Квинтетный вариант песни связан с поездкой в Австрийские Альпы, предпринятой Шубертом летом 1819 г. Незадолго до этого он пишет зингшпиль «Братья-близнецы» и пребывает в приподнятом настроении, надеясь на его удачную сценическую судьбу. Видимо, у него появляются даже кое-какие деньги, поскольку он может позволить себе летнюю поездку: вместе с Иоганном Михаэлем Фоглем, оперным баритоном, известным исполнителем шубертовских песен, они отправляются в город Штайр, откуда тот был родом. Фогль был на 30 лет старше Шуберта и являлся для него скорее старшим другом, нежели товарищем, однако поездка удалась; в чрезвычайно веселом письме, написанном 22-летним Шубертом брату Фердинанду 15 июля 1819 г., он вначале сообщает о том, что за день до того была гроза и молния убила девушку и покалечила двоих мужчин, затем рассказывает, что в доме, где его принимают, одновременно находятся восемь барышень и, поскольку все они хорошенькие, он «как можно догадаться, очень занят». Среди них была дочь господина Коллера, принимавшего Шуберта и Фогля в гостях, Жозефина, о которой Шуберт отзывается как о «талантливой и красивой»; по вечерам они музицировали. В письме одного из гостей дома Коллера об этом визите есть описание того, как однажды они исполняли «Лесного царя» на троих: Шуберт пел реплики отца, Фогль – царя, а Жозефина – ребенка. Другим гостеприимным хозяином в ту поездку был Сильвестр Паумгартнер, помощник управляющего железными разработками в Штайре, состоятельный меломан и меценат, виолончелист-любитель. Он и предложил Шуберту написать квинтет, который должен был исполняться у него дома, и попросил, чтобы туда вошли вариации на любимую им песню.

 

Рыбка в ручье

Вкратце сюжет песни таков: она поется от первого лица, и ее лирический герой сначала рассказывает о том, как умиленно наблюдает за игрой проворной рыбки в прозрачном ручье, а затем видит, как на берегу ручья закидывает удочку рыбак. Внутренне герой говорит себе, что в такой кристальной воде ловцу вряд ли улыбнется удача. Однако в третьем куплете рыбак устает ждать и коварно придумывает взбаламутить ручей, чтобы в поднявшемся иле все-таки поймать ослепшую жертву, что ему и удается.

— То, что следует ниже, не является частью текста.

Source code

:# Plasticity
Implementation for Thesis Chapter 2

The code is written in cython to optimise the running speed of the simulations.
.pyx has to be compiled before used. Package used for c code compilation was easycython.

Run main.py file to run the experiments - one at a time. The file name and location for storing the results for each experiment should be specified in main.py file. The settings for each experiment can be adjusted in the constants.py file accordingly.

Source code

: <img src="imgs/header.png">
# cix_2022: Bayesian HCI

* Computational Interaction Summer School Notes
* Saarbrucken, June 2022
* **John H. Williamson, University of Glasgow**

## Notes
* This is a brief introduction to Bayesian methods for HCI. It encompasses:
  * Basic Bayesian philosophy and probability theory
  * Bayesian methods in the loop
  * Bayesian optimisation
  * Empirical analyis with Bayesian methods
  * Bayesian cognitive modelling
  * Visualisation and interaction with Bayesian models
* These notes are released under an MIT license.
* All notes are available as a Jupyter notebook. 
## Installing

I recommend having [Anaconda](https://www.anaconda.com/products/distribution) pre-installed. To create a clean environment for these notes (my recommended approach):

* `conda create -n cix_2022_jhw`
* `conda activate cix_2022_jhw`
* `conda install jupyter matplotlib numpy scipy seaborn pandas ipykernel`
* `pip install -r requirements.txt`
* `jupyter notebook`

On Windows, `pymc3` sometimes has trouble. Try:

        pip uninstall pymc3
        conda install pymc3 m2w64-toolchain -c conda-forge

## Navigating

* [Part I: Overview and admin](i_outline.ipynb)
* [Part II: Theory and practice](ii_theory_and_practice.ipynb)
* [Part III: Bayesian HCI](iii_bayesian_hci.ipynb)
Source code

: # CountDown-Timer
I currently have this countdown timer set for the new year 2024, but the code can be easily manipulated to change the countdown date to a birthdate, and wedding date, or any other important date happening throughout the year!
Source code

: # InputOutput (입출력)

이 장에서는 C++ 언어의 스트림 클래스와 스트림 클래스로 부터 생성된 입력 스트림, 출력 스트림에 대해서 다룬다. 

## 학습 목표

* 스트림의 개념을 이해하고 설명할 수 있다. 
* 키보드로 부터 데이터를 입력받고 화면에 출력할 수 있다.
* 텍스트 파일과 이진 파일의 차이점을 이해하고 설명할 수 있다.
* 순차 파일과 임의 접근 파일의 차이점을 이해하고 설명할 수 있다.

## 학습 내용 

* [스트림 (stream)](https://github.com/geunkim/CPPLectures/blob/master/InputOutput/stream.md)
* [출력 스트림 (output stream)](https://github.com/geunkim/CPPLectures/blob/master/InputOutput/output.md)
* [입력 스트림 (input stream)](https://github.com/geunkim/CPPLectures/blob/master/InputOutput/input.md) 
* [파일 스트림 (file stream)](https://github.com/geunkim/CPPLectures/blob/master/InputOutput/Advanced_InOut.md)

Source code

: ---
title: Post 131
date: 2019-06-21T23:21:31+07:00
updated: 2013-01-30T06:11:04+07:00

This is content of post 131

Памятуя о том, как часто в немецкой поэзии природа является метафорой состояния души героя, невозможно не прочитать в этом иносказательную историю о свободе и неволе, причем такую, в которой зло находчиво и хитро и выигрывает партию.

Может быть, Шуберт наделял эту метафору личным смыслом; вряд ли впрямую, однако обстоятельства его жизни в те годы вполне располагали к этому. Как раз на протяжении тех лет, во время которых появлялись разные варианты «Форели» и «Форельный квинтет», Шуберт сперва вслед за своим отцом работал учителем младших классов в школе местечка Лихтенталь близ Вены, а позже оставил эту должность. К учительской работе Шуберт никогда не стремился, совершенно не был приспособлен к ней душевно, через силу тянул эту лямку несколько лет, одновременно пробуя начать собственную жизнь, хаотически творческую и малоустроенную, которую он скоро и без сожаления предпочтет учительству. На эти годы приходится знакомство с людьми, которые позже войдут в ближний круг Шуберта, – уже упомянутый композитор Хюттенбреннер, поэт и либреттист Франц фон Шобер, введший Шуберта в театральный мир, а незадолго до этого Йозеф Шпаун, близкий друг Шуберта со времен ученичества, познакомил его с поэтом Иоганном Майерхофером. Эти люди в дальнейшем будут ему финансовой и эмоциональной опорой, верными товарищами и первыми слушателями, и романтическое их братство в мятежно-лицейском духе во многом станет Шуберту ближе, чем семья. В 1818 г. он оставляет школьный пост и едет в Желиз (ныне Словакия), где устраивается учителем музыки в семье графа Эстергази. Это оттуда он пишет в письме знаменитое «Я живу и сочиняю как бог»: безусловно, идея свободы тогда владела им безраздельно.

 

Шуберт и Шубарт

Автор стихотворения, положенного Шубертом на музыку, тоже имел основания рассуждать о свободе и заточении. Он является почти однофамильцем композитора – Кристиан Фридрих Даниэль Шубарт, немецкий литератор, музыкант и журналист, был приблизительно на два поколения старше Шуберта и свою «Форель» написал в тюрьме в начале 1780-х гг. Человек, видимо, многих талантов и неуемных страстей, он был смутьяном, дебоширом и вольнодумцем, не смог закончить теологический факультет университета в Эрлангене, увлекшись студенческим буйством, потом посватался к девушке, в которую был влюблен, получил отказ, через несколько недель женился на другой, переехал с ней в городок Людвигсбург, откуда был изгнан за непотребное поведение, начал журналистскую карьеру, выступая как автор остросатирических текстов, высмеивавших герцога Карла Евгения Вюртембергского и его (тогда еще) любовницу, замужнюю баронессу фон Эртинген. В результате этих выпадов Шубарт вынужден был покинуть герцогство, что привело его в Аугсбург, где он вскоре тоже испортил себе репутацию, выпустив ряд крамольных антиклерикальных статей. И тут произошло то, что вполне могло быть иносказательно описано им в «Форели»: все еще раздраженный герцог решил пойти на хитрость, выманив поэта обратно в Вюртемберг и пообещав прощение. Как только Шубарт приехал назад, он был без суда и следствия заточен в крепость Гогенасперг, где просидел почти десять лет: именно там им написан трактат, посвященный музыке, а также четыре стихотворения, к которым впоследствии обратился Шуберт: среди них, казалось бы, бесхитростная история о рыбаке и рыбке.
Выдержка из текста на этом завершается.